This mechanism is designed to prevent large bursts of events on an agent from negatively impacting the network or the manager. It uses a leaky bucket queue that collects all generated events and sends them to the manager at a rate below the specified events per second threshold. This helps to avoid the loss of events or unexpected behavior from the Wazuh components.
Additionally, agent modules can be configured to limit their event production rate, reducing the risk of saturating the leaky bucket's buffer.

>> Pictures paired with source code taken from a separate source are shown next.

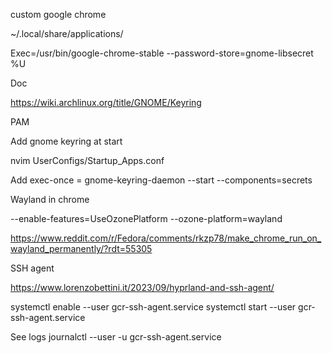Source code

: custom google chrome

~/.local/share/applications/


Exec=/usr/bin/google-chrome-stable --password-store=gnome-libsecret %U


Doc

https://wiki.archlinux.org/title/GNOME/Keyring

PAM

Add gnome keyring at start

nvim UserConfigs/Startup_Apps.conf

Add
exec-once = gnome-keyring-daemon --start --components=secrets

Wayland in chrome

 --enable-features=UseOzonePlatform --ozone-platform=wayland

https://www.reddit.com/r/Fedora/comments/rkzp78/make_chrome_run_on_wayland_permanently/?rdt=55305


SSH agent

https://www.lorenzobettini.it/2023/09/hyprland-and-ssh-agent/


systemctl enable --user gcr-ssh-agent.service
systemctl start --user gcr-ssh-agent.service

 See logs
journalctl --user -u gcr-ssh-agent.service

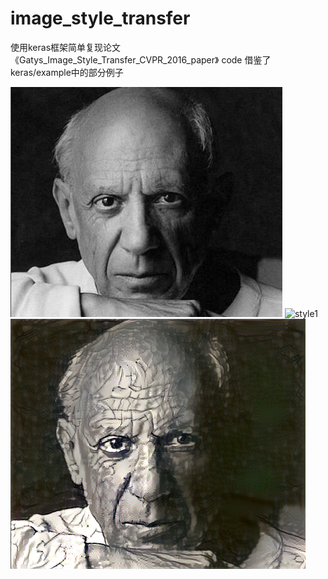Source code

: # image_style_transfer
使用keras框架简单复现论文《Gatys_Image_Style_Transfer_CVPR_2016_paper》
code 借鉴了keras/example中的部分例子

![content1](https://github.com/JarvisUSTC/image_style_transfer/blob/master/result/content1.jpg)
![style1](https://github.com/JarvisUSTC/image_style_transfer/blob/master/result/style1.png)
![result1](https://github.com/JarvisUSTC/image_style_transfer/blob/master/result/result.png)
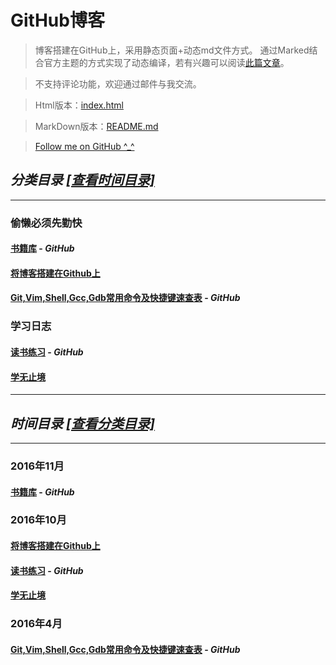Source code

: # GitHub博客
> 博客搭建在GitHub上，采用静态页面+动态md文件方式。
> 通过Marked结合官方主题的方式实现了动态编译，若有兴趣可以阅读[此篇文章](http://kevins.pro/blog/my_blog_come_to_github/)。

> 不支持评论功能，欢迎通过邮件与我交流。

> Html版本：[index.html](http://kevins.pro)

> MarkDown版本：[README.md](http://github.com/KevinsBobo/KevinsBobo.github.io/blob/master/README.md)

> [Follow me on GitHub ^_^](http://github.com/KevinsBobo/)

<span id="分类目录-查看时间目录"></span>
## *分类目录* [*\[查看时间目录\]*](#时间目录-查看分类目录)
---
### 偷懒必须先勤快
#### [书籍库](http://github.com/KevinsBobo/books/) - *GitHub*
#### [将博客搭建在Github上](http://kevins.pro/blog/my_blog_come_to_github/)
#### [Git,Vim,Shell,Gcc,Gdb常用命令及快捷键速查表](http://github.com/KevinsBobo/cheat-sheet/) - *GitHub*
### 学习日志
#### [读书练习](http://github.com/KevinsBobo/book_code/) - *GitHub*
#### [学无止境](http://kevins.pro/blog/learning_log/)
---
<span id="时间目录-查看分类目录"></span>
## *时间目录* [*\[查看分类目录\]*](#分类目录-查看时间目录)
---
### 2016年11月
#### [书籍库](http://github.com/KevinsBobo/books/) - *GitHub*
### 2016年10月
#### [将博客搭建在Github上](http://kevins.pro/blog/my_blog_come_to_github/)
#### [读书练习](http://github.com/KevinsBobo/book_code/) - *GitHub*
#### [学无止境](http://kevins.pro/blog/learning_log/)
### 2016年4月
#### [Git,Vim,Shell,Gcc,Gdb常用命令及快捷键速查表](http://github.com/KevinsBobo/cheat-sheet/) - *GitHub*
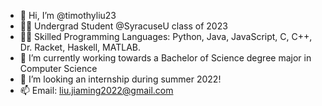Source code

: - 👋 Hi, I’m @timothyliu23
- 👨‍🎓 Undergrad Student @SyracuseU class of 2023
- 👨‍💻 Skilled Programming Languages: Python, Java, JavaScript, C, C++, Dr. Racket, Haskell, MATLAB.
- 🌱 I’m currently working towards a Bachelor of Science degree major in Computer Science
- 💞️ I’m looking an internship during summer 2022!
- 📫 Email: liu.jiaming2022@gmail.com
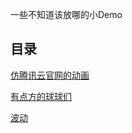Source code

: 一些不知道该放哪的小Demo

## 目录

[仿腾讯云官网的动画](https://snailsword.github.io/biubiu/banner/index.html)

[有点方的球球们](https://snailsword.github.io/biubiu/weekly/week1/index.html)

[波动](https://snailsword.github.io/biubiu/weekly/week2/index.html)
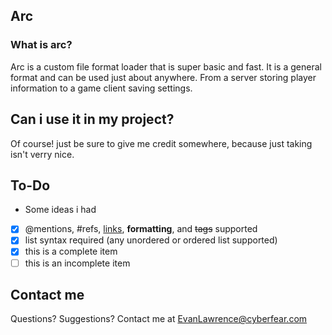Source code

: ## Arc
### What is arc?
Arc is a custom file format loader that is super basic and fast. It is a general format and can be used just about anywhere. From a server storing player information to a game client saving settings.
## Can i use it in my project?
Of course! just be sure to give me credit somewhere, because just taking isn't verry nice.
## To-Do
- Some ideas i had
- [x] @mentions, #refs, [links](), **formatting**, and <del>tags</del> supported
- [x] list syntax required (any unordered or ordered list supported)
- [x] this is a complete item
- [ ] this is an incomplete item
## Contact me
Questions? Suggestions? Contact me at EvanLawrence@cyberfear.com
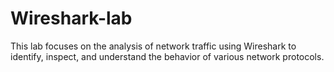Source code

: # Wireshark-lab
This lab focuses on the analysis of network traffic using Wireshark to identify, inspect, and understand the behavior of various network protocols.

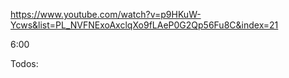 https://www.youtube.com/watch?v=p9HKuW-Ycws&list=PL_NVFNExoAxclqXo9fLAeP0G2Qp56Fu8C&index=21

6:00

Todos:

In the Wazuh architecture, Wazuh agents collect information from log files, command outputs, different kinds of scans, etc. They then send all the collected information to their manager, separated into individual events. Without any congestion control, an agent could potentially send events at a rate as high as the system is physically capable of transmitting, which could be hundreds or thousands of events per second.
Due to this fact, an incorrect configuration in an agent may generate enough events to saturate a network or its manager. Here are some misconfiguration scenarios that could lead to this problem:
Realtime FIM (Syscheck) of a directory with files that keep changing:
Events are generated every time a file under a Syscheck-monitored directory changes. If Syscheck monitors a directory that changes constantly, it will generate a large volume of events. In addition, if the monitored directory contains any file to which Wazuh writes when it generates an event, like
/var/ossec/queue/, it will cause an infinite loop.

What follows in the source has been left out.